Full time Geek, part time moderator. Use the FAQ Luke

_ck_
Posts: 89
Joined: 2012/08/10 23:00:35

Re: heartbleed openssl bug, need 1.0.1g openssl version

Postby _ck_ » 2014/04/08 15:39:34

I am still not finding openssl-1.0.1e-16 on any mirrors?

Can anyone please post a known mirror with it so we do not have to wait any longer, this is a very dangerous bug, people are already exploiting it.

User avatar
TrevorH
Forum Moderator
Posts: 20325
Joined: 2009/09/24 10:40:56
Location: Brighton, UK

Re: heartbleed openssl bug, need 1.0.1g openssl version

Postby TrevorH » 2014/04/08 17:20:43

http://mirror-status.centos.org/

And you don't want openssl-1.0.1e-16 as that's the first vulnerable one delivered with CentOS 6.5. You want openssl-1.0.1e-16.el6_5.7

More likely you need to run `yum clean all` then yum update or fix your repo file to point to the mirrorlist rather than hard coding a URL.
CentOS 5 died in March 2017 - migrate NOW!
Full time Geek, part time moderator.
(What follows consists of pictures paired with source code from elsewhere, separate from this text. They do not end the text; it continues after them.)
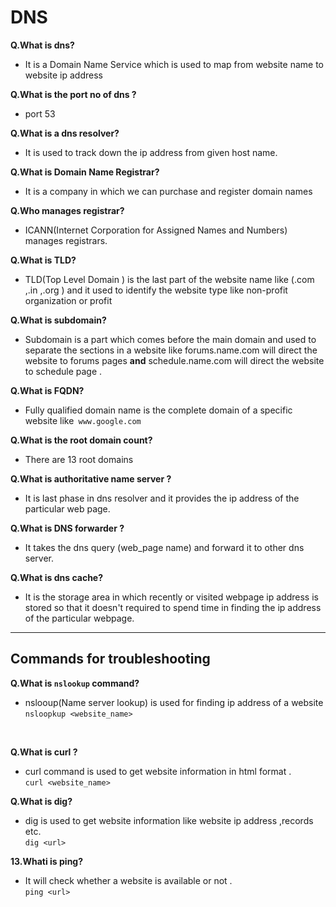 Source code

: #  DNS


**Q.What is dns?** <br />
*  It is a Domain Name Service which is used to map from website name to website ip address

**Q.What is the port no of dns ?** <br />
*  port 53

**Q.What is a dns resolver?** <br />
*  It is used to track down the ip address from given host name.

**Q.What is Domain Name Registrar?**<br />
*  It is a company in which we can purchase and register domain names

**Q.Who manages registrar?**<br />
* ICANN(Internet Corporation for Assigned Names and Numbers) manages registrars.

**Q.What is TLD?**<br />
* TLD(Top Level Domain ) is the last part of the website name like (.com ,.in ,.org ) and it used to identify the website type like non-profit organization or profit 

**Q.What is subdomain?** <br />
* Subdomain is a part which comes before the main domain and used to separate the sections in a website like forums.name.com will direct the website to forums pages **and** schedule.name.com will direct the website to schedule page .

**Q.What is FQDN?** <br />
* Fully qualified domain name is the complete domain of a specific website like` www.google.com`

**Q.What is the root domain count?** <br />
* There are 13 root domains 


**Q.What is authoritative name server ?**
*  It is last phase in dns resolver and it provides the ip address of the particular web page.

**Q.What is  DNS forwarder ?**
* It takes the dns query (web_page name) and forward it to other dns server.


**Q.What is dns cache?**
* It is the  storage area in which recently or visited webpage ip address is stored so that it doesn't required to spend time in finding the ip address of the particular webpage.




  

***
## Commands for troubleshooting 

**Q.What is `nslookup` command?** <br />
* nslooup(Name server lookup) is used for finding ip address of a website  <br />
`nsloopkup <website_name>`
 <br />
  
**Q.What is curl ?** <br />
* curl command is used to get website information in html format . <br />
`curl <website_name>`

**Q.What is dig?** <br />
* dig is used to get website information like website ip address ,records etc. <br />
`dig <url>`

**13.Whati is ping?** <br />
* It will check whether a website is available or not . <br />
`ping <url>`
Use the FAQ Luke

drewrowland
Posts: 4
Joined: 2014/04/08 17:08:25

Re: heartbleed openssl bug, need 1.0.1g openssl version

Postby drewrowland » 2014/04/08 19:57:17

When running yum update I am continually getting:

Setting up Update Process
No Packages marked for Update

I'm point to the base repo list, but for some reason and not getting package updates. Any suggestions?